The 14th Amendment specifies that no group’s vote should be “denied” or “in any way abridged” and that if any state does so, the state’s congressional “representation shall be reduced in proportion” to the group’s voter reduction.
We asked former House Speaker Newt Gingrich last week if he still believes the Constitution gives Congress the power, since he had presided over and voted for extensions of the Voting Rights Act, and he said “Yes.” He asked us what we thought was Scalia’s reasoning to question it, and we told him about Justice Scalia’s assertion that Congress was politically pandering. Gingrich, unfazed, responded, “All the Founding Fathers won elections and understood that – they all were elected.” One may often disagree with Gingrich’s policies and politics, but as a congressional and constitutional historian, he is informed.

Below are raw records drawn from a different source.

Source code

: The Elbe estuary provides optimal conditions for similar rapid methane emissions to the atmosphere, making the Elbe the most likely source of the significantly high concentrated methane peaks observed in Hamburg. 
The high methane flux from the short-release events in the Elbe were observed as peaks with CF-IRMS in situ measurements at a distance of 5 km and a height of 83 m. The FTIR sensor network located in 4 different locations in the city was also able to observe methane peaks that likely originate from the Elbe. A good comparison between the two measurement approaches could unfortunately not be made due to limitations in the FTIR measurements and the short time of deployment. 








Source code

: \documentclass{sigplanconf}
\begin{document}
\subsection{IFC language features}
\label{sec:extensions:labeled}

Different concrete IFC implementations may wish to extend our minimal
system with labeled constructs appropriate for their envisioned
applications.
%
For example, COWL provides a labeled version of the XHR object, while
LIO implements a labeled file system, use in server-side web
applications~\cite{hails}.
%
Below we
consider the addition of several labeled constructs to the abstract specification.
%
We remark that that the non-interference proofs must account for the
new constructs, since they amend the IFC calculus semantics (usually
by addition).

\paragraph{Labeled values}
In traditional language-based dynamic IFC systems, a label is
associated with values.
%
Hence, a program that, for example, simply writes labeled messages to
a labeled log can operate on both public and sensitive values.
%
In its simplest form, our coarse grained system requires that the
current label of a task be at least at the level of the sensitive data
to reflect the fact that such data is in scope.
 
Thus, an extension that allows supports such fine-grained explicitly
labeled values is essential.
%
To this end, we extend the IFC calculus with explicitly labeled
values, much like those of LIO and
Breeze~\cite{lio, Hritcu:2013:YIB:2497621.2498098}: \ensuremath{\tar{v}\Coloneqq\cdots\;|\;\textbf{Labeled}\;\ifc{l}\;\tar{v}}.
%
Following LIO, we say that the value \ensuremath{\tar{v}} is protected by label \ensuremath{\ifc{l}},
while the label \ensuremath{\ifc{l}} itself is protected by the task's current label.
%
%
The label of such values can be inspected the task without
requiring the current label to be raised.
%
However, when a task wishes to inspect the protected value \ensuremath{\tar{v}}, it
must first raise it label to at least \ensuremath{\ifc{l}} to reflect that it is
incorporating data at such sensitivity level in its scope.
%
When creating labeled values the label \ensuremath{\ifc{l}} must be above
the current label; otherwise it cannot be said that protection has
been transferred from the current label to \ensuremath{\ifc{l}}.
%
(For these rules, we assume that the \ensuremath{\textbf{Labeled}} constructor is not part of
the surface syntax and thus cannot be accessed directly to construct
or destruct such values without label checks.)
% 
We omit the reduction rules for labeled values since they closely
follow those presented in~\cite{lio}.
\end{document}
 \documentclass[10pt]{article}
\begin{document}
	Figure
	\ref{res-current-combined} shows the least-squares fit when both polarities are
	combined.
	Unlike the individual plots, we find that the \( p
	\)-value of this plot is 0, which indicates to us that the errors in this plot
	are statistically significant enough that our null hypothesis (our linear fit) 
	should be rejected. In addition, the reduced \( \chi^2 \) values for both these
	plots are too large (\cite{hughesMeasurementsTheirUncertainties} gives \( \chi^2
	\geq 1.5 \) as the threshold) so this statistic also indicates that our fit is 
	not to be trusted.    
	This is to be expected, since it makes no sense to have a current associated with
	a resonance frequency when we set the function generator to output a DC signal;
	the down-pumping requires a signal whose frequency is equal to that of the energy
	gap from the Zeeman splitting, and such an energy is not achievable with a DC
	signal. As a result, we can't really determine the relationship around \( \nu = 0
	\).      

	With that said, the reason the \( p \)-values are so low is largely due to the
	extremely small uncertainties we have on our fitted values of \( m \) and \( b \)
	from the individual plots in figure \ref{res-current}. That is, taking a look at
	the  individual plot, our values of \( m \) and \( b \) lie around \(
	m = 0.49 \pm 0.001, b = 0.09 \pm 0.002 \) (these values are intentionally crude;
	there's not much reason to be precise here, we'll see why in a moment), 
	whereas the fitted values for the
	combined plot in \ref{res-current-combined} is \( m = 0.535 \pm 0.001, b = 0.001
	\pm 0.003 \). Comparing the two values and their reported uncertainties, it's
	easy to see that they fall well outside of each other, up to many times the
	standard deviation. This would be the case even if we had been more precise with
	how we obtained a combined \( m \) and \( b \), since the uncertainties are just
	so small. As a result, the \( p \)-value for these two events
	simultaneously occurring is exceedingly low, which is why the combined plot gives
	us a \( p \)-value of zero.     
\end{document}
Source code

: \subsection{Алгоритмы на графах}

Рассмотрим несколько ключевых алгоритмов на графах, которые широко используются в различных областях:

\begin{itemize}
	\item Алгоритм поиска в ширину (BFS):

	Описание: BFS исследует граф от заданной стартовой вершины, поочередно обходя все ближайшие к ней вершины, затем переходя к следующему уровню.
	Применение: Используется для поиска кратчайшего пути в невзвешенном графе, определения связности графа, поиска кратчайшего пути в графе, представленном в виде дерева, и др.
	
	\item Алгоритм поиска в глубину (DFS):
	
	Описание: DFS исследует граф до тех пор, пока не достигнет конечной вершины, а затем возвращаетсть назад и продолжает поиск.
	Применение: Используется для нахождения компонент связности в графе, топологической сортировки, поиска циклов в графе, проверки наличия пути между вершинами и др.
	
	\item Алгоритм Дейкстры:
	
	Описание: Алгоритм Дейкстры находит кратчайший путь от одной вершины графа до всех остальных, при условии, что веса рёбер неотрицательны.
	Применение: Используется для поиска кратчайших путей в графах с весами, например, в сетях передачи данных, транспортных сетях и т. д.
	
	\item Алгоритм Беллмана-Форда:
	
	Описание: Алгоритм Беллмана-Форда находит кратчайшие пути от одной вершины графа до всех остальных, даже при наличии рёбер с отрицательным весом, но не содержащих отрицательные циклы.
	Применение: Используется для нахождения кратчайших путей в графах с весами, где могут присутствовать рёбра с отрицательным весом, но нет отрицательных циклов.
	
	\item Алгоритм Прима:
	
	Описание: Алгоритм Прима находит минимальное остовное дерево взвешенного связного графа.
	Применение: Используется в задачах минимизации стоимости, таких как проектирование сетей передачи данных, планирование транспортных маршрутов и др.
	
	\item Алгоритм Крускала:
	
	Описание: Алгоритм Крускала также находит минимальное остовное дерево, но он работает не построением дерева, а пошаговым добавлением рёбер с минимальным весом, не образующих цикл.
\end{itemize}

It’s not as though discrimination is dead and we no longer need the Voting Rights Act. After the Civil War and right through to 1965, many states enacted Jim Crow laws to try to subvert the freedom of former slaves and the right of African Americans to vote. That was what gave birth to the Voting Rights Act and its extensions. But the battle continues. In our time, in the 2012 election, thirty-seven states attempted voter suppression of minorities by targeted ID requirements and reduced hours to vote. Section 5 of the Voting Rights Act is Congress’s way to stop the undemocratic shenanigans denying minorities the vote.
The Voting Rights Act and its extensions have been among the most bipartisan and overwhelmingly supported votes in American history, including the 25-year renewal in 2006 by 98-0 in the Senate and 390-33 in the House.
Last month, the leaders of the Judiciary Committee that reported out the 2006 bill--Democrat John Conyers, Jr. (D-MI) and Republican James Sensenbrenner (R-WI)--issued a unique joint statement and filed a bipartisan “amicus” to the Court saying the Voting Rights Act with its Section Five “protects our most fundamental right—the right to vote. This law has empowered minorities to participate in the election process, but the threat of discrimination is not yet extinct.” The Judiciary Committee had taken 12,000 pages of testimony.
Congressman John Lewis (D-GA) said this month, “I gave blood, others gave blood, so that the rights of people can be protected.” It is unfortunate that Justice Scalia made his statement about “racial entitlements” on the same day, February 27, that Rosa Parks’ statue was unveiled in the U.S. Capitol.
There is a window. Perhaps Scalia’s earlier comment that “this Court doesn’t like to get involved in racial questions such as this one… that can be left to Congress” will be his better side and will be the Court’s attitude. The 15th Amendment says “Congress shall have the power.” However, if the Supreme Court knocks the law down or diminishes it, this should be one of those rare circumstances where the Congress effectively reverses the Supreme Court and reenacts the bill, perhaps changing a word or two so that it can say there is a difference.
Some weeks ago we went out and bought a little pamphlet for a couple of dollars with the text of the Constitution and the Declaration of Independence. The whole thing is about 1/20th a normal paperback novel’s length. You can read and circle phrases in it in an hour or two. There is much talk these days about the Constitution. Some people try to make it seem complicated. That’s just a way of keeping we the people from our power. There is also enormous biased usage of the wording. We want an informed electorate, and everyone should read it and even carry the small pamphlet around.
And that includes the Justices themselves.
Robert Weiner is a former White House spokesman, communications director for committees headed by Representatives Conyers, Rangel, Pepper, and Koch, aide to Senator Kennedy, and a congressional committee chief of staff. He wrote the epilogue to Bankole Thompson’s groundbreaking book, Obama and Christian Loyalty. Richard Mann is senior policy analyst at Robert Weiner Associates, Solutions for Change, and a journalism master’s degree graduate of Roosevelt University.